Important stuff from a lazy 5-3 loss to the Twins
/After the way the last two nights went, the White Sox decided to turn away from this "entering the game with a massive starting pitching advantage" business and play some real ball with Hector Noesi vs. Ricky Nolasco. Things went marginally better in the sense that you could count several moral victories the same way you would be tabulating tiny triumphs for a newly-formed youth soccer team trying to keep their composure after getting annihilated every Saturday.
--They really knocked Twins starter Ricky Nolasco around (eight hits in five innings), even if it was almost entirely singles, and two caught stealings kept them from cobbling more than three runs together. Avisail Garcia got really close on one of those caught stealings! They needed a review.
--Hector Noesi did some good things in the early innings before a pair of awful mistakes-turned-dingers erased an early lead, and he created enough catastrophes that he left with two runners on and one out in the fifth.
--Carlos Rodon, uh, got innings and flashed a couple of ridiculous pitches in the middle of control problems and shoddy command on a very plus fastball.
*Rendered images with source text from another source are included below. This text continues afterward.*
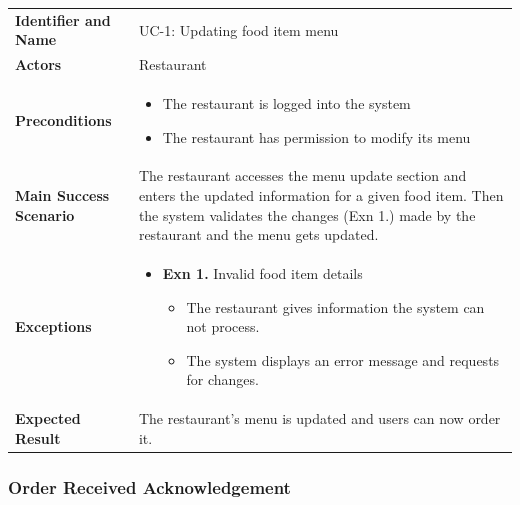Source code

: \noindent
\begin{tabularx}{\textwidth}{l X}
    \textbf{Identifier and Name} & UC-1: Updating food item menu \\
    \textbf{Actors} & Restaurant \\
    \textbf{Preconditions} & 
    \begin{itemize} 
        \item The restaurant is logged into the system  
        \item The restaurant has permission to modify its menu
    \end{itemize} \\
    \textbf{Main Success Scenario} & The restaurant accesses the menu update section and enters the updated information for a given food item. Then the system validates the changes (Exn 1.) made by the restaurant and the menu gets updated. \\
    \textbf{Exceptions} & \begin{itemize} 
        \item \textbf{Exn 1.} Invalid food item details 
         \begin{itemize} 
            \item The restaurant gives information the system can not process.
            \item The system displays an error message and requests for changes.
         \end{itemize}
    \end{itemize} \\
    \textbf{Expected Result} & The restaurant's menu is updated and users can now order it. 
\end{tabularx}


\subsubsection{Order Received Acknowledgement}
--The much-maligned offense at least made the Twins...strategize a lot (four pitchers in the eighth) in the process of holding them scoreless over the last six innings
--That deflating, inning-ending Avisail Garcia flyout to cap an ineffectual Sox rally in the eighth was hit very far!
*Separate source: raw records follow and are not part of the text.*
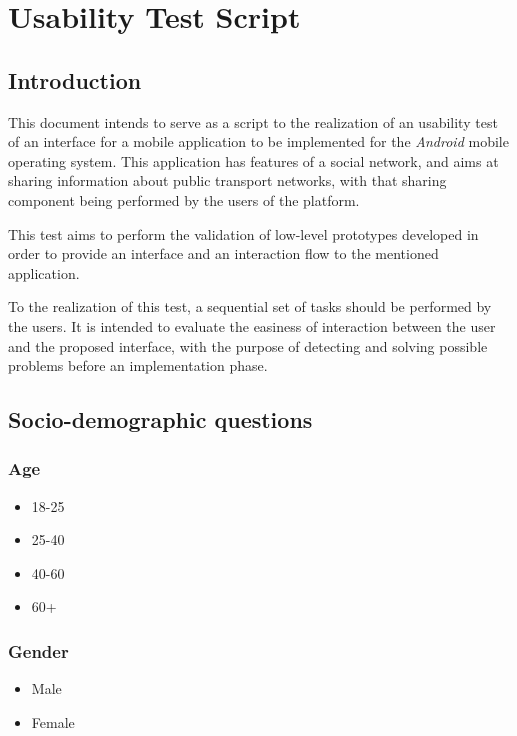 \chapter{Usability Test Script} \label{ap2:usabtest}

\section{Introduction}

This document intends to serve as a script to the realization of an usability test of an interface for a mobile application to be implemented for the \emph{Android} mobile operating system.
This application has features of a social network, and aims at sharing information about public transport networks, with that sharing component being performed by the users of the platform.

This test aims to perform the validation of low-level prototypes developed in order to provide an interface and an interaction flow to the mentioned application.

To the realization of this test, a sequential set of tasks should be performed by the users. It is intended to evaluate the easiness of interaction between the user and the proposed interface, with the purpose of detecting and solving possible problems before an implementation phase.

\section{Socio-demographic questions}

\subsection{Age}
\begin{itemize}
\item 18-25
\item 25-40
\item 40-60
\item 60+
\end{itemize}

\subsection{Gender}
\begin{itemize}
\item Male
\item Female
\end{itemize}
The Sox are playing so poorly to start the year that I can feel myself already transitioning to cheer-up mode; taking solace in that the highlights of yet another loss--their fourth-straight--will look professional on SportsCenter. At least with the Twins, their opponent is bad enough, and their city is uninteresting enough, that people might just ignore this badness altogether.
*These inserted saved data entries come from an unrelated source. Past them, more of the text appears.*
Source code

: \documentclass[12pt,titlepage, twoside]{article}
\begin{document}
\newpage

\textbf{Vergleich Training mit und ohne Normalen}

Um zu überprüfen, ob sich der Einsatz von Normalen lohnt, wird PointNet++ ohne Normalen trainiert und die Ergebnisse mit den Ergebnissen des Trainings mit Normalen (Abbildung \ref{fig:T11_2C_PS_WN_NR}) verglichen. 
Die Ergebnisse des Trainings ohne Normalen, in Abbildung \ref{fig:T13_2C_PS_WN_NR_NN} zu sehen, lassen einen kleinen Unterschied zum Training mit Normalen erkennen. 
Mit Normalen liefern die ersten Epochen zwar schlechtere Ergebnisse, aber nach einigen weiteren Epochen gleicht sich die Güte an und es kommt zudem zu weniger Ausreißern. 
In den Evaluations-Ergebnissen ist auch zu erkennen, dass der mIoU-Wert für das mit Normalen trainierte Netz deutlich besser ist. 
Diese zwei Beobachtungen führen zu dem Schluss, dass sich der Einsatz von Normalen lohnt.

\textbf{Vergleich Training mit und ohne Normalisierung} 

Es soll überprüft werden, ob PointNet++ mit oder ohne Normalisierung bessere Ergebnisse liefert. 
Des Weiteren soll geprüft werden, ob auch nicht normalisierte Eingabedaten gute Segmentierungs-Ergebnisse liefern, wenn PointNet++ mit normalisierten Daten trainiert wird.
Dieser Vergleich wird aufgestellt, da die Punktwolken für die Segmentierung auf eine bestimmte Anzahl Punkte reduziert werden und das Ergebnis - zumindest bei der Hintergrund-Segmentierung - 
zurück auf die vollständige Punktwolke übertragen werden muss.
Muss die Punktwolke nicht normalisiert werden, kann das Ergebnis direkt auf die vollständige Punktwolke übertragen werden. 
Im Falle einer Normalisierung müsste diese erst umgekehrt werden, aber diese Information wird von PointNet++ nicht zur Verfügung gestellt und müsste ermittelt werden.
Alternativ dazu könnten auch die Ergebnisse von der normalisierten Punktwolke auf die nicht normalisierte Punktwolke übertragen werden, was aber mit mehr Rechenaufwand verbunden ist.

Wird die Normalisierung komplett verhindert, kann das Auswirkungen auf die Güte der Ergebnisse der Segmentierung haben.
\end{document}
- Hector Noesi's line was terrible (4.1 IP, 5 H, 5 ER, 2 BB, 2 K, 2 HR), his season ERA (6.75) is terrible, and the mistake pitches he threw for bombs to Trevor Plouffe and Torii Hunter were terrible. We expect this from him so much, given his history, that the flashes of competence early, his smooth first inning, were strangely alluring. Obviously, there's stuff that once convinced experts he was a MLB starter, but you would replace him at first chance.
- J.B. Shuck hasn't played much but has already becoming the living embodiment of the offense while starting the last two games in place of a flu-stricken Adam Eaton. He batted lead-off, looped two singles off Nolasco, is now hitting .313/.313/.313 and didn't score (he did have an RBI, which kinda ruins this joke)
- You have to actually hit for some power, on occasion. Conor Gillaspie's second-inning double to the wall was the only extra-base hit of the day, and was enough to take him out of a group of five Sox hitters who played Saturday with ISO's under .100.
- Carlos Rodon is likely to bounce between riveting and scattershot for a while. On Saturday his few otherworldly sliders (he whiffed two) were mixed among poor fastball command and him narrowly avoiding destruction. His three shutout innings were bullpen-saving, but he allowed two inherited runs and a lot of loud contact. It's not like he would be worse than Noesi, but it's more of a polite knocking on the door of the rotation than banging it down.